What the exercise asks
Once you reach the line that holds "خود را دارند." in the listing below, output it and every line after it through the line that holds "Based on formal", word for word.

Listed entries
= = =

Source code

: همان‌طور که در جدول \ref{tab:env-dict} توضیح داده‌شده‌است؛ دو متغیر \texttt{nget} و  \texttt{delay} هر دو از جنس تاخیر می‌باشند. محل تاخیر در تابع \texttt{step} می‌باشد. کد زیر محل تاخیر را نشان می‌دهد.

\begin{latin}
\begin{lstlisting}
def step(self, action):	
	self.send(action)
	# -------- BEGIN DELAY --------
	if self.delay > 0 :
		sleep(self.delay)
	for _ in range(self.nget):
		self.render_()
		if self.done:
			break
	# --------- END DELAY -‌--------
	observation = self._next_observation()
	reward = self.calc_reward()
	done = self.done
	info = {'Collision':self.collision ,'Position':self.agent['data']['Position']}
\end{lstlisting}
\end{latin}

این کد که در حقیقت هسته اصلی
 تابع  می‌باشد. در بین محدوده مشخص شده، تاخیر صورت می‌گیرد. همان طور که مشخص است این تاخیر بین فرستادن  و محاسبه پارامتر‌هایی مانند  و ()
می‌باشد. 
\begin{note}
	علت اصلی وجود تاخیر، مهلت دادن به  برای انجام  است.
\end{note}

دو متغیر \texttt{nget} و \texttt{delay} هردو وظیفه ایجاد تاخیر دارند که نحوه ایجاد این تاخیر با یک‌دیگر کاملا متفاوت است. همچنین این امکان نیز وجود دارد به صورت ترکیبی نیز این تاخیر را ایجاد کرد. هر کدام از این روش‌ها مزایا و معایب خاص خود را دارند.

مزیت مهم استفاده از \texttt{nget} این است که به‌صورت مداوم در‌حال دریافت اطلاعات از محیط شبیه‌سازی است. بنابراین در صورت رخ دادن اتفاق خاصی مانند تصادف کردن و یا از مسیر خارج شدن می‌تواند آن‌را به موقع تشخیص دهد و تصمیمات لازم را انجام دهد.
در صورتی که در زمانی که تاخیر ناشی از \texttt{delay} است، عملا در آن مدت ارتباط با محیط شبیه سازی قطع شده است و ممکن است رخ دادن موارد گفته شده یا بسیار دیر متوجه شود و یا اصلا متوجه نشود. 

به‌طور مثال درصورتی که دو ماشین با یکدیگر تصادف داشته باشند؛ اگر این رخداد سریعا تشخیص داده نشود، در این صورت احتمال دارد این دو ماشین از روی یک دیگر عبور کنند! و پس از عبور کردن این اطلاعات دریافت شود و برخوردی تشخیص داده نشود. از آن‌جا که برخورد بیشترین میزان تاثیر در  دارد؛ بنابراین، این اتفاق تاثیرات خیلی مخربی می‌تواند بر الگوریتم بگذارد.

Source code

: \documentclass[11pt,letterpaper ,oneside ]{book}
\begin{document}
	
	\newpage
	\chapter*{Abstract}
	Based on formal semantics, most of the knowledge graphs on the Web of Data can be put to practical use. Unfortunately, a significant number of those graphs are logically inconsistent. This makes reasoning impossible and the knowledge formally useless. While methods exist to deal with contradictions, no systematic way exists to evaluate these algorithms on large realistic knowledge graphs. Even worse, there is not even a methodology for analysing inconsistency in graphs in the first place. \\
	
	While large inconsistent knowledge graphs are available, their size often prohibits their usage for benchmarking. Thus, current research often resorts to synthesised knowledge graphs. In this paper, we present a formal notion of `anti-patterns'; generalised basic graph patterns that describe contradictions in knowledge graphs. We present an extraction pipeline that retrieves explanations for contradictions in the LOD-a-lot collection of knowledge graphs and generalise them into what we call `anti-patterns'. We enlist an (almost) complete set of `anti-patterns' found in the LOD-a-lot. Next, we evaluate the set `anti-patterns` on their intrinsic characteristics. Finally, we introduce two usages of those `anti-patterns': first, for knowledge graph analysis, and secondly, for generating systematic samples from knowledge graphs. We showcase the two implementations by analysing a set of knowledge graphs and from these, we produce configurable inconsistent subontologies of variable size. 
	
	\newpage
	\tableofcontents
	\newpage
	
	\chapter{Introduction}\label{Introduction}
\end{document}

= = =

Answer to this problem
دو متغیر \texttt{nget} و \texttt{delay} هردو وظیفه ایجاد تاخیر دارند که نحوه ایجاد این تاخیر با یک‌دیگر کاملا متفاوت است. همچنین این امکان نیز وجود دارد به صورت ترکیبی نیز این تاخیر را ایجاد کرد. هر کدام از این روش‌ها مزایا و معایب خاص خود را دارند.

مزیت مهم استفاده از \texttt{nget} این است که به‌صورت مداوم در‌حال دریافت اطلاعات از محیط شبیه‌سازی است. بنابراین در صورت رخ دادن اتفاق خاصی مانند تصادف کردن و یا از مسیر خارج شدن می‌تواند آن‌را به موقع تشخیص دهد و تصمیمات لازم را انجام دهد.
در صورتی که در زمانی که تاخیر ناشی از \texttt{delay} است، عملا در آن مدت ارتباط با محیط شبیه سازی قطع شده است و ممکن است رخ دادن موارد گفته شده یا بسیار دیر متوجه شود و یا اصلا متوجه نشود. 

به‌طور مثال درصورتی که دو ماشین با یکدیگر تصادف داشته باشند؛ اگر این رخداد سریعا تشخیص داده نشود، در این صورت احتمال دارد این دو ماشین از روی یک دیگر عبور کنند! و پس از عبور کردن این اطلاعات دریافت شود و برخوردی تشخیص داده نشود. از آن‌جا که برخورد بیشترین میزان تاثیر در  دارد؛ بنابراین، این اتفاق تاثیرات خیلی مخربی می‌تواند بر الگوریتم بگذارد.

Source code

: \documentclass[11pt,letterpaper ,oneside ]{book}
\begin{document}
	
	\newpage
	\chapter*{Abstract}
	Based on formal semantics, most of the knowledge graphs on the Web of Data can be put to practical use. Unfortunately, a significant number of those graphs are logically inconsistent. This makes reasoning impossible and the knowledge formally useless. While methods exist to deal with contradictions, no systematic way exists to evaluate these algorithms on large realistic knowledge graphs. Even worse, there is not even a methodology for analysing inconsistency in graphs in the first place. \\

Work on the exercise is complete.